İşte böyle bir dönemde ilk kez İstanbul Tasarım Bienali’nin yapılması, son derece önemli. Bienalin küratörleri Emre Arolat ve Joseph Grima. Mekanlarsa, İstanbul Modern ve Kemeraltı Caddesi’nde 2007’den beri kapalı olan Galata Özel Rum İlköğretim Okulu. İstanbul Modern’deki serginin adı ‘Musibet’, diğer serginin adıysa ‘Adhokrasi’. Bienalin teması Deyan Sudjic’in önerisiyle ‘Kusurluluk’ (‘Imperfection’). ‘Böyle bir temanın içeriğini incelemek için İstanbul’dan daha iyi bir şehir olamaz. İstanbul kusursuzluktan çok uzak, buna karşın dünyadaki en enerji verici ve en hareketli şehirlerden birisi. “Bu şehrin kendine has özelliği, bu kusurluluğun doğurduğu belirsizlik ve geçicilik durumu” diyor Sudjic.

Bienal, Financial Times’da
Geçen hafta Financial Times gazetesi, bienale geniş yer ayırdı, Rin Simspson imzalı ‘A Bridge Over The Bosphorus’ başlıklı makaleyle. “İstanbul’un yaratıcı beyinleri doğuyla batıyı, eskiyle yeniyi harmanlıyor” dediler. İstanbul’un 4 imparatorluğa başkentlik yapmasından artık nasıl bir iş merkezi olduğuna kadar birçok ayrıntı verdiler.

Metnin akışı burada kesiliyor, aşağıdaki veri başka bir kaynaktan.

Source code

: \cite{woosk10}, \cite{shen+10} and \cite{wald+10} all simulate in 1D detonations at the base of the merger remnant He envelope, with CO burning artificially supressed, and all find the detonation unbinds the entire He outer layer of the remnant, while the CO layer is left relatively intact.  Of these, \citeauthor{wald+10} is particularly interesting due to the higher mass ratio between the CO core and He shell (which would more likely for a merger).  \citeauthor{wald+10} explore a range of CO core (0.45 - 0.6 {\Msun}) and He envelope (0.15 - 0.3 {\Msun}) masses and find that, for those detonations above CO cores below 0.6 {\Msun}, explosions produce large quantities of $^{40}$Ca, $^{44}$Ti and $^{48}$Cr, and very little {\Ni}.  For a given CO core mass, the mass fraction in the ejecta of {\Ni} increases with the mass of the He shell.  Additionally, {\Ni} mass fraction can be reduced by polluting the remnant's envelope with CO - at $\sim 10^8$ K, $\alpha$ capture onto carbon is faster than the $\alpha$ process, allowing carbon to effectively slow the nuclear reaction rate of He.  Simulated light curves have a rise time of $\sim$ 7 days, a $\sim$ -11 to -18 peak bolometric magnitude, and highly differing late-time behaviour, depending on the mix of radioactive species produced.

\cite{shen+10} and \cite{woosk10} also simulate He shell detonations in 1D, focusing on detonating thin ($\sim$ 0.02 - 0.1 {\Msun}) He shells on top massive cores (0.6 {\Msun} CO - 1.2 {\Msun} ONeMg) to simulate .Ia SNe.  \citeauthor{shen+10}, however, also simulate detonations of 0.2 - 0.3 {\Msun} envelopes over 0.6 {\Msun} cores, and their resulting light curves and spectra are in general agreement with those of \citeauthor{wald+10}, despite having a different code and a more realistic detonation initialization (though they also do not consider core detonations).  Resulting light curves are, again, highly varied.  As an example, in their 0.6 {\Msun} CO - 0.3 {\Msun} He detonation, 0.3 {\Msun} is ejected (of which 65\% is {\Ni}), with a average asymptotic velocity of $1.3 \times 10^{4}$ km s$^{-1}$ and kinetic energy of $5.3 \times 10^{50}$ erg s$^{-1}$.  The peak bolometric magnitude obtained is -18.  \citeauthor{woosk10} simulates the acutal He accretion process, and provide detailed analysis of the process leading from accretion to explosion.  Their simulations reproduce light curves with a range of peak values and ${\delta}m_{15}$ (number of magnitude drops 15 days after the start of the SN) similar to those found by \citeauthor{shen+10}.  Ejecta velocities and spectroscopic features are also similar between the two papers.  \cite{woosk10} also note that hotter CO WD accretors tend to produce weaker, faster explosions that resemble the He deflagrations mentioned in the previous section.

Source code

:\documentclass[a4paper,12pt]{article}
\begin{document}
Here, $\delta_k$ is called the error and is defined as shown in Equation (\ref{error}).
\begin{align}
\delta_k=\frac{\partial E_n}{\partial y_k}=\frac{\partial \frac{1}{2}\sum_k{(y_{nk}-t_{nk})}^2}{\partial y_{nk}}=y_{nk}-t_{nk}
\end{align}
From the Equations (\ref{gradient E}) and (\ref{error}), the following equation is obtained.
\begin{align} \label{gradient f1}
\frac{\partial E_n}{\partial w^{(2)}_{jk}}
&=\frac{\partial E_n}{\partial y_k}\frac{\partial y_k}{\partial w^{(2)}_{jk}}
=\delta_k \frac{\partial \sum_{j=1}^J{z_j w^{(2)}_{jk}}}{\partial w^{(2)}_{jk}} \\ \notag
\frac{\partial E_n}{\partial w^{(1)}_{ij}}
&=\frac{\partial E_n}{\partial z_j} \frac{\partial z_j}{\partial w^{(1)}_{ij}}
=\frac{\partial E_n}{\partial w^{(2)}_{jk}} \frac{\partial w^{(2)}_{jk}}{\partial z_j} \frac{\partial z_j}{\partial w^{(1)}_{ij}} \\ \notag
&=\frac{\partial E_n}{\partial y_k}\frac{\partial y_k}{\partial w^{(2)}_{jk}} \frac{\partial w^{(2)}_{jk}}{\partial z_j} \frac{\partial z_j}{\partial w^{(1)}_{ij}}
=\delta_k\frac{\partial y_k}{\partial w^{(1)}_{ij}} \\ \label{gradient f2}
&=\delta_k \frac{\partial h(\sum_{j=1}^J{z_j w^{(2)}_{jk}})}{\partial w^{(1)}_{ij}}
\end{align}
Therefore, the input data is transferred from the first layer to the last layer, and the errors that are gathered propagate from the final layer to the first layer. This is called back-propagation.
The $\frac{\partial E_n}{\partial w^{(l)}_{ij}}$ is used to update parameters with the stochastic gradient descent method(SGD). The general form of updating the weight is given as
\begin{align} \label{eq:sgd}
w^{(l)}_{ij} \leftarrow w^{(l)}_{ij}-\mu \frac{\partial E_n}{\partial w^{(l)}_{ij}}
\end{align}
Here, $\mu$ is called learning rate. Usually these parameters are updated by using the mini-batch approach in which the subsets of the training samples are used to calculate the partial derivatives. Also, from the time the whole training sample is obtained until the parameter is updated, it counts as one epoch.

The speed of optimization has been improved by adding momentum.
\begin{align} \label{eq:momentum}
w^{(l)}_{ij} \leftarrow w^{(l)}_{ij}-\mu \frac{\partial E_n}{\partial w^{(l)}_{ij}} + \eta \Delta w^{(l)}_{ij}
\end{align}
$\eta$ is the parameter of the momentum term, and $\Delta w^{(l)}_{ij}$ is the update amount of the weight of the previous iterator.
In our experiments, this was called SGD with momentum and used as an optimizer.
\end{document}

Bienalde tasarımın yanı sıra mimarinin de ön plana çıktığını anlattılar. Küratörlerden Joseph Grima, “Neden İstanbul?” sorusuna “İstanbul büyümeyle ve iyimserlikle birlikte büyük bir değişimden geçiyor” cevabını vermiş. Biz içinde yaşayanlarda her ne kadar onun bahsettiği iyimserlikten eser kalmasa da yine de dışarıya karşı böyle bir imaj vermek güzel. Yazar Simpson ise, İstanbul’daki gecekonduların ve çarpık kentleşmeyi de vurgulamış.

İstanbul Modern’de ‘Musibet’
Beni en çok etkileyen projelerden biri, ‘Musibet’ bölümünde yer alan Can Yalman imzalı bir sosyal tasarım deneyiydi. Farklı semtlerden insan manzaralarına yer verilmiş ve insanların tasarım bir objeye nasıl baktıklarını, nasıl yaklaştıklarını anlatıyor.
Yalman, FT’ye, Batı etkisinin Osmanlı’nın elçilerini dünyaya yolllamasıyla başladığını, bunun mimari, sanat ve edebiyatı etkilediğini anlatmış. Türk kültüründen nasıl etkilendiğini anlatırkense, “Masa aksesuarlarında Türklerin çay seremonisi ve kahve kültüründen, banyo seramikleri ve ürünleri için hamam kültüründen faydalanıyoruz. Beykoz, çeşm-i bülbül, Bizans gibi geleneksel cam tekniklerini şişe ve paket tasarımında kullanıyoruz. Selçukluların bronz ve bakır detaylarıysa her alandaki ürün tasarımında ilham kaynağı olabiliyor” diyor.
FT’deki yazıda Zeynep Fadıllıoğlu’nun Doğu-Batı sentezini nasıl kullandığından, Londra’da yaşayan Türk tasarımcı Özgün Başkeleş’in kökeninden nasıl etkilendiğine çarpıcı örnekler de var.
Bayramda İstanbul’daysanız, İstanbul Tasarım Bienali’ni mutlaka gezin. Küçük bir hatırlatma, bayramın sadece ilk günü sergiler kapalı. Bienal, 12 Aralık’a kadar devam edecek. Üşenmeyin, ertelemeyin, en yakın zamanda bienali gezin. Şimdiden iyi bayramlar!